En son Kobanê’de mücadele ederken, Erdoğan faşizminin alçakça suikastıyla aramızdan alındı.
Zeki ve Osman Nuri yoldaşlar 35 yılı aşan süre boyunca yaşamlarını devrim ve komünizme adadılar. Mücadele yaşamları, ilk yılları hariç, hemen bütünü özgür alanlar çalışmalarında geçti. Hem Türkiye’de kent çalışmasının illegal alanında hem de Rojava devriminin özgürleştirdiği alanda.
Sayısız sınavlardan geçerek mücadeleyi sürdürdüler. Yakalanma, ölüm, zindan, işkence, kaybedilme, savaş bu sınavların bir temel kategorisiydi. Yılmadılar. Komünizme ve devrime bağlılığı sürdürdüler.
Mücadelenin iniş ve çıkışları sınavların diğer başlıca kategorisiydi. Marksist Leninist mücadele tarihi, mücadelenin yükseldiği dönemlerde kibire kapılma riskine ve gerçek durumdan kopma tehlikesine; mücadelenin gerilediği koşullarda kötümserlik ve kararsızlığa düşme tehlikesine çokça tanıklık eder.

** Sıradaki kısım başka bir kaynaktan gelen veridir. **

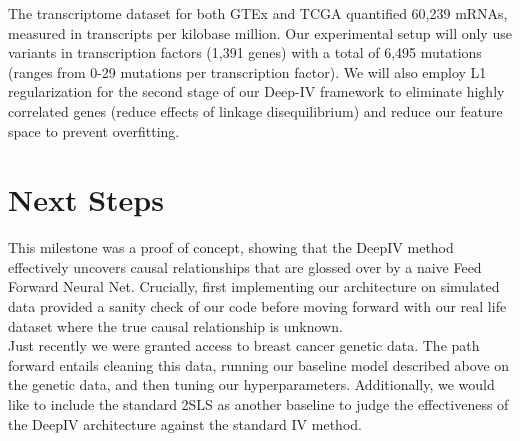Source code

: \documentclass[10.5pt, oneside, twocolumn]{article}   	%
\begin{document}
 The transcriptome dataset for both GTEx and TCGA quantified 60,239 mRNAs, measured in transcripts per kilobase million. Our experimental setup will only use variants in transcription factors (1,391 genes) with a total of 6,495 mutations (ranges from 0-29 mutations per transcription factor). We will also employ L1 regularization for the second stage of our Deep-IV framework to eliminate highly correlated genes (reduce effects of linkage disequilibrium) and reduce our feature space to prevent overfitting.

\section{Next Steps}
This milestone was a proof of concept, showing that the DeepIV method effectively uncovers causal relationships that are glossed over by a naive Feed Forward Neural Net. Crucially, first implementing our architecture on simulated data provided a sanity check of our code before moving forward with our real life dataset where the true causal relationship is unknown.\\

Just recently we were granted access to breast cancer genetic data. The path forward entails cleaning this data, running our baseline model described above on the genetic data, and then tuning our hyperparameters. Additionally, we would like to include the standard 2SLS as another baseline to judge the effectiveness of the DeepIV architecture against the standard IV method. 
\end{document}
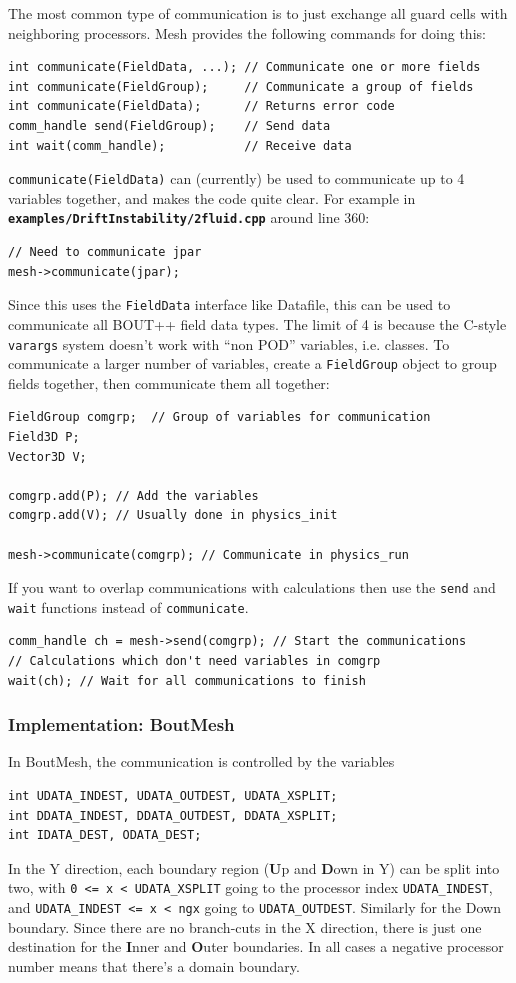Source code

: \documentclass[12pt]{article}
\newcommand{\code}[1]{\texttt{#1}}
\newcommand{\file}[1]{\texttt{\bf #1}}
\begin{document}
The most common type of communication is to just exchange all
guard cells with neighboring processors. Mesh provides the following
commands for doing this:
\begin{lstlisting}
int communicate(FieldData, ...); // Communicate one or more fields
int communicate(FieldGroup);     // Communicate a group of fields
int communicate(FieldData);      // Returns error code
comm_handle send(FieldGroup);    // Send data
int wait(comm_handle);           // Receive data
\end{lstlisting}
\code{communicate(FieldData)} can (currently) be used to communicate
up to 4 variables together, and makes the code quite clear. For example in
\file{examples/DriftInstability/2fluid.cpp} around line 360:
\begin{lstlisting}
// Need to communicate jpar
mesh->communicate(jpar);
\end{lstlisting}
Since this uses the \code{FieldData} interface like Datafile, this can
be used to communicate all BOUT++ field data types. The limit of 4 is
because the C-style \code{varargs} system doesn't work with ``non POD''
variables, i.e. classes. To communicate a larger number of variables,
create a \code{FieldGroup} object to group fields together, then communicate
them all together:
\begin{lstlisting}
FieldGroup comgrp;  // Group of variables for communication
Field3D P;
Vector3D V;

comgrp.add(P); // Add the variables
comgrp.add(V); // Usually done in physics_init

mesh->communicate(comgrp); // Communicate in physics_run
\end{lstlisting}

If you want to overlap communications with calculations then
use the \code{send} and \code{wait} functions instead of \code{communicate}.
\begin{lstlisting}
comm_handle ch = mesh->send(comgrp); // Start the communications
// Calculations which don't need variables in comgrp
wait(ch); // Wait for all communications to finish
\end{lstlisting}

\subsubsection{Implementation: BoutMesh}

In BoutMesh, the communication is controlled by the variables
\begin{lstlisting}
int UDATA_INDEST, UDATA_OUTDEST, UDATA_XSPLIT;
int DDATA_INDEST, DDATA_OUTDEST, DDATA_XSPLIT;
int IDATA_DEST, ODATA_DEST;
\end{lstlisting}
In the Y direction, each boundary region ({\bf U}p and {\bf D}own in Y) 
can be split into two, with \code{0 <= x < UDATA\_XSPLIT} going to
the processor index \code{UDATA\_INDEST}, and \code{UDATA\_INDEST <= x < ngx}
going to \code{UDATA\_OUTDEST}. Similarly for the Down boundary.
Since there are no branch-cuts in the X direction, there is just one
destination for the {\bf I}nner and {\bf O}uter boundaries.
In all cases a negative processor number means that there's a domain boundary.
\end{document}

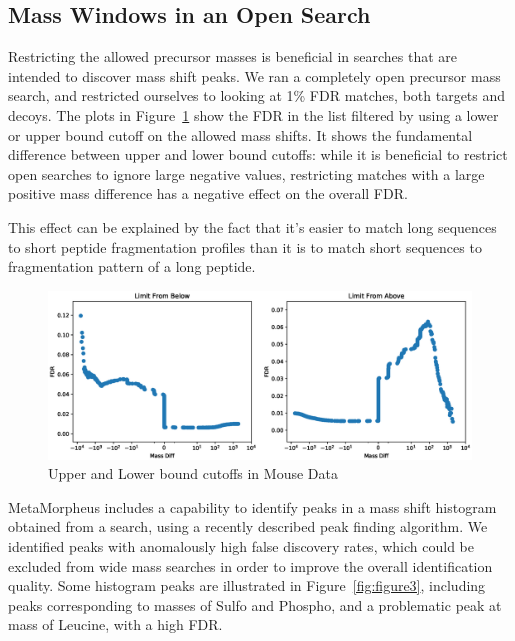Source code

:\documentclass[journal=jprobs,manuscript=article]{achemso}
\begin{document}
\subsection{Mass Windows in an Open Search}

Restricting the allowed precursor masses is beneficial in searches that are intended to discover mass shift peaks.
We ran a completely open precursor mass search, and restricted ourselves to looking at 1\% FDR matches, both targets and decoys.
The plots in Figure~\ref{fig:figure2-upperlowerbounds} show the FDR in the list filtered by using a lower or upper bound cutoff on the allowed mass shifts.
It shows the fundamental difference between upper and lower bound cutoffs: while it is beneficial to restrict open searches to ignore large negative values, restricting matches with a large positive mass difference has a negative effect on the overall FDR.

This effect can be explained by the fact that it's easier to match long sequences to short peptide fragmentation profiles than it is to match short sequences to fragmentation pattern of a long peptide.

\begin{figure}
\caption{Upper and Lower bound cutoffs in Mouse Data}
\label{fig:figure2-upperlowerbounds}
\includegraphics[scale=0.5]{figure_2-upperlowerbounds}
\end{figure}

MetaMorpheus includes a capability to identify peaks in a mass shift histogram obtained from a search, using a recently described peak finding algorithm\cite{Rodriguez_2014}.
We identified peaks with anomalously high false discovery rates, which could be excluded from wide mass searches in order to improve the overall identification quality.
Some histogram peaks are illustrated in Figure~\ref{fig:figure3}, including peaks corresponding to masses of Sulfo and Phospho, and a problematic peak at mass of Leucine, with a high FDR.
\end{document}

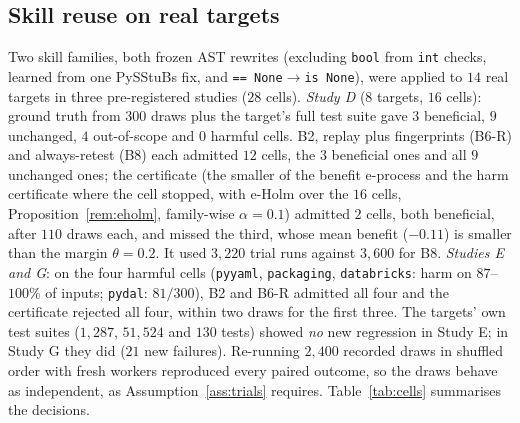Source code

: \subsection{Skill reuse on real targets}
\label{sec:eval-skills}
Two skill families, both frozen AST rewrites (excluding \texttt{bool} from \texttt{int} checks, learned from one PySStuBs fix, and
\texttt{== None}$\to$\texttt{is None}),
were applied to $14$ real targets in three pre-registered studies ($28$ cells).
\emph{Study D} ($8$ targets, $16$ cells): ground truth from $300$ draws plus the target's full test suite gave $3$ beneficial,
$9$ unchanged, $4$ out-of-scope and $0$ harmful cells.  B2, replay plus fingerprints (B6-R) and always-retest (B8) each admitted
$12$ cells, the $3$ beneficial ones and all $9$ unchanged ones; the certificate (the smaller of the benefit e-process and the harm certificate where the cell stopped, with e-Holm over the
$16$ cells, Proposition~\ref{rem:eholm}, family-wise $\alpha=0.1$) admitted $2$ cells, both
beneficial, after $110$ draws each, and missed the third, whose mean benefit ($-0.11$) is smaller than the margin $\theta=0.2$.  It used $3{,}220$ trial runs
against $3{,}600$ for B8.
\emph{Studies E and G}: on the four harmful cells (\texttt{pyyaml}, \texttt{packaging}, \texttt{databricks}: harm on $87$--$100\%$ of
inputs; \texttt{pydal}: $81/300$), B2 and B6-R admitted all four and the certificate rejected all four, within two draws for the first
three.  The targets' own test suites ($1{,}287$, $51{,}524$ and $130$ tests) showed \emph{no} new regression in Study E; in Study G
they did ($21$ new failures).
Re-running $2{,}400$ recorded draws in shuffled order with fresh workers reproduced every paired outcome, so the draws behave as
independent, as Assumption~\ref{ass:trials} requires.
Table~\ref{tab:cells} summarises the decisions.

Onlar, Gazi ve Gezi ayaklanmaları koşullarında kibire kapılmadılar ve gerçek durumdan kopmadılar. Tabii ki bu ayaklanmalar ve Kurdistan devriminin sürekliliğinden güç aldılar. Birleşik devrimi geliştirme isteği ve kararlılığının harcı yaptılar.
1990 dönemecindeki yıkım ve dünya gericiliğinin sökün etmesinden etkilenmediler. Akıntıya karşı yürümenin devrimci kararlılığını gösterdiler. Kararlılık ve yetenekleriyle bizlere yol gösterdiler.
Erdoğan faşizminin işgalci ve kirli savaş kudurganlığı onları aramızdan aldı.
Onlara ve ideallerine bağlılığı, devrim ve komünizm mücadelesine işçi sınıfı ve halkları seferber etme ve savaştırmada atılım yaparak yaşatabiliriz, yaşatmalıyız.